### Material for the task
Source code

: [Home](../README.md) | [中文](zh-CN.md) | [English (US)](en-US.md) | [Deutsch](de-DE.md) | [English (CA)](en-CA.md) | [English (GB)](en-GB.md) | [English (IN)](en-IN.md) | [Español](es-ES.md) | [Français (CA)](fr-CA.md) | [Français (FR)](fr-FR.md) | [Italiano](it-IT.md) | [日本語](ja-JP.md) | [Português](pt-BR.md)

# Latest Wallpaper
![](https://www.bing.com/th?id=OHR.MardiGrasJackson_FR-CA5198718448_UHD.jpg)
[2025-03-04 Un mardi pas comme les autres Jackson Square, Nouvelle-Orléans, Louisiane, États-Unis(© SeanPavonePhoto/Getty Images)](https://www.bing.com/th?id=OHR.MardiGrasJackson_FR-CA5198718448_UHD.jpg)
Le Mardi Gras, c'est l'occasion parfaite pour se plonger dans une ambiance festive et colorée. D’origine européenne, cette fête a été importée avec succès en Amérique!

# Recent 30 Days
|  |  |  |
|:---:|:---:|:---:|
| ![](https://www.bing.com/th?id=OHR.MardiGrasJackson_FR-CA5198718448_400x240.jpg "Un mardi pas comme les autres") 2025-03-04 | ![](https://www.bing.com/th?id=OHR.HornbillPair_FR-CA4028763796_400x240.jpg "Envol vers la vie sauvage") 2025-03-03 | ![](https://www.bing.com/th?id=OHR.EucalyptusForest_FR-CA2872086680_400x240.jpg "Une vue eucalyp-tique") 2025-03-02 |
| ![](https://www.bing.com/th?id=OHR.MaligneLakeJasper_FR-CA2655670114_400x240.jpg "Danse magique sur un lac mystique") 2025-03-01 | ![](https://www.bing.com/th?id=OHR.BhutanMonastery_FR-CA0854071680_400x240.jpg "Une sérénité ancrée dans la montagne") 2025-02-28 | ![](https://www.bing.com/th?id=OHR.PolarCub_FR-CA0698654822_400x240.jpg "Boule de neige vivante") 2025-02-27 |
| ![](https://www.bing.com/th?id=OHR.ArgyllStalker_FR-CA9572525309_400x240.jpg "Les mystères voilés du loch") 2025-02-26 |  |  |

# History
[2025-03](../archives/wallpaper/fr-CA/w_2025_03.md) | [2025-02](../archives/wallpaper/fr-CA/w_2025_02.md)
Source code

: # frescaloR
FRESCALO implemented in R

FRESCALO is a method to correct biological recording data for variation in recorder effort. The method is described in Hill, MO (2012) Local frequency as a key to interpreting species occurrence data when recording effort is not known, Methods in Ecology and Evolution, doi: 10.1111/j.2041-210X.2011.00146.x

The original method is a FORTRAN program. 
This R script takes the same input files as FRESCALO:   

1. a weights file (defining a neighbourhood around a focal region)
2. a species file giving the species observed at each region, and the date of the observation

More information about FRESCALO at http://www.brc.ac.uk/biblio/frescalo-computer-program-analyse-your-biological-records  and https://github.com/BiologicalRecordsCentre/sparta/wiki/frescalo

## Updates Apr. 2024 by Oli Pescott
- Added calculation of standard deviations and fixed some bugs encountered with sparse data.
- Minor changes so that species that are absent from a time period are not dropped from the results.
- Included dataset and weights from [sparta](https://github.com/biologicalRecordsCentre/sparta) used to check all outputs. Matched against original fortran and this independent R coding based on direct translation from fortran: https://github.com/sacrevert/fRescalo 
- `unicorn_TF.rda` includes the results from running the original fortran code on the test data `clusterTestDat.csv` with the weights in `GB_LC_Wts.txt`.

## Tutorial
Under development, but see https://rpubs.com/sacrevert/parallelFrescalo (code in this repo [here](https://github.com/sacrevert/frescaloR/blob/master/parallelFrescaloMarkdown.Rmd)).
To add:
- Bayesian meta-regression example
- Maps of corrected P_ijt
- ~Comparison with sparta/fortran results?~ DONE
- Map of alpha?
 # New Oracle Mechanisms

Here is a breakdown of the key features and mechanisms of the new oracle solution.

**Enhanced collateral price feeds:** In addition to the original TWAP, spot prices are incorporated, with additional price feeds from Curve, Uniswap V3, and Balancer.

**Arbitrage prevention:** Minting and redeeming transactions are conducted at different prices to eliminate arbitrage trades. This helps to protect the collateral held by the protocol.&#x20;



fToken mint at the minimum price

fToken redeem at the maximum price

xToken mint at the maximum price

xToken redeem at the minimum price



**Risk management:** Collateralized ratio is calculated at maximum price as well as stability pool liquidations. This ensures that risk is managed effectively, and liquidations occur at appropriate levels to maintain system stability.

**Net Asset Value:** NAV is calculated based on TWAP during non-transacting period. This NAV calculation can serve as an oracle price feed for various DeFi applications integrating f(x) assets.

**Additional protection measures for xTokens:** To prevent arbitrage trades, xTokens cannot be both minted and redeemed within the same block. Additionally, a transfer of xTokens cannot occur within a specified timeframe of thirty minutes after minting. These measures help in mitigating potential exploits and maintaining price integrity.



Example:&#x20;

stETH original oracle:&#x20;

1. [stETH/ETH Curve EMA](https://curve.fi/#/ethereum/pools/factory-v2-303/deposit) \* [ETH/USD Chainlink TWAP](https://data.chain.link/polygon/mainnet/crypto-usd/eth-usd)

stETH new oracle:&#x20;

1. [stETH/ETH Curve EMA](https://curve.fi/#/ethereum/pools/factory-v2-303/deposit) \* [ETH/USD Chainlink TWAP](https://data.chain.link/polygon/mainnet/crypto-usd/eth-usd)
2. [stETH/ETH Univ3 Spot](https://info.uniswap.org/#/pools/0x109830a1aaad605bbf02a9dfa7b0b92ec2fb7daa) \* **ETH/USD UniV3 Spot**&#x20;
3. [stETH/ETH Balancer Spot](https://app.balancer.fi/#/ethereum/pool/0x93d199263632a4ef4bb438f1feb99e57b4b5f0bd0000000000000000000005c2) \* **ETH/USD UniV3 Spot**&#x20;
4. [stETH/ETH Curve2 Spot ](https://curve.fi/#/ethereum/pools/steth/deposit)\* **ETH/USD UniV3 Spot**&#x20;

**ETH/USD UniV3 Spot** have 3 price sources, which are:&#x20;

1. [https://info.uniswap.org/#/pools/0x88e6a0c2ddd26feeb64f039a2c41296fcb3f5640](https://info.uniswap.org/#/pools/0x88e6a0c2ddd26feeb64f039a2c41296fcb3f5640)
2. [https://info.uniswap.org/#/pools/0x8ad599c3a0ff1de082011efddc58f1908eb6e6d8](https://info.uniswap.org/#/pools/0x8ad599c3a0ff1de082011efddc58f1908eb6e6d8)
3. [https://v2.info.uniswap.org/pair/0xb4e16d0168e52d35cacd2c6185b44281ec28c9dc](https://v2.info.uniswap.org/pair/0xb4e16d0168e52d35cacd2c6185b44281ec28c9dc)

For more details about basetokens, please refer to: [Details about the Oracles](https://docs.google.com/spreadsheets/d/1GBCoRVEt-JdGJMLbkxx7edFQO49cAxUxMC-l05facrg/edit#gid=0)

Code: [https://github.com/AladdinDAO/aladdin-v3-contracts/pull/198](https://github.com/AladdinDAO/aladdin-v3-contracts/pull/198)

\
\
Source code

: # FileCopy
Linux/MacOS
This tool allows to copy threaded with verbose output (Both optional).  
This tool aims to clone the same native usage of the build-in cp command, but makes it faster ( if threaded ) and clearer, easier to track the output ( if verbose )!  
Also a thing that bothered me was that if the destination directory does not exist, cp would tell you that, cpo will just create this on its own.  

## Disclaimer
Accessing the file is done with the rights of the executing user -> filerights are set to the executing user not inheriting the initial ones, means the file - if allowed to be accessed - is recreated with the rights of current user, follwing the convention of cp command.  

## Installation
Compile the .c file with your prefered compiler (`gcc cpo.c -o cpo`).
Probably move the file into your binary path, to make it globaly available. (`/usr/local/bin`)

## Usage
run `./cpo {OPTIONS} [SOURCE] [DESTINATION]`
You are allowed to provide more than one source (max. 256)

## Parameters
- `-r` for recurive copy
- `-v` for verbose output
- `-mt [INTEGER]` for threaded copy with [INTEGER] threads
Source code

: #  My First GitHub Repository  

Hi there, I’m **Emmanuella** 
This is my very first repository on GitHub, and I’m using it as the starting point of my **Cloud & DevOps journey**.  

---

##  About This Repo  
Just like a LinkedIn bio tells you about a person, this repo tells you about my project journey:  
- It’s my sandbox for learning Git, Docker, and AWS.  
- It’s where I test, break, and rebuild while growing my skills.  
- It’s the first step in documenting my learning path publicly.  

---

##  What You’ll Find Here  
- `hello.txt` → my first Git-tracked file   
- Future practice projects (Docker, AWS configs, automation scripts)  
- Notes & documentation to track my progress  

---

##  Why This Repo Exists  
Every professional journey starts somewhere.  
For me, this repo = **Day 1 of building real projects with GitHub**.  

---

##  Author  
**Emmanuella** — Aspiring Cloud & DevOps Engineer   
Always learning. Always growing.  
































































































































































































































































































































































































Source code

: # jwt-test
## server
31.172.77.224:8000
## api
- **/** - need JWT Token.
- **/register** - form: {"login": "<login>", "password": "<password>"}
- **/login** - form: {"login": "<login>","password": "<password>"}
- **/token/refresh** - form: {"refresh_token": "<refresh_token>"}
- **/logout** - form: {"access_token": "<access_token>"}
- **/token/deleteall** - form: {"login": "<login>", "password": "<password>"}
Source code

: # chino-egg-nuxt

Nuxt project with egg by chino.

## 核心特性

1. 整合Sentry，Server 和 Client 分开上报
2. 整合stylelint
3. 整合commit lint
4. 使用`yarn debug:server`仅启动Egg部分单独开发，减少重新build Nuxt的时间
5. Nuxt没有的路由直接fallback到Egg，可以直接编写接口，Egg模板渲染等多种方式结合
######
Required work: Return each line among the entries that holds the word "password".

Solution to this exercise:
- **/register** - form: {"login": "<login>", "password": "<password>"}
- **/login** - form: {"login": "<login>","password": "<password>"}
- **/token/deleteall** - form: {"login": "<login>", "password": "<password>"}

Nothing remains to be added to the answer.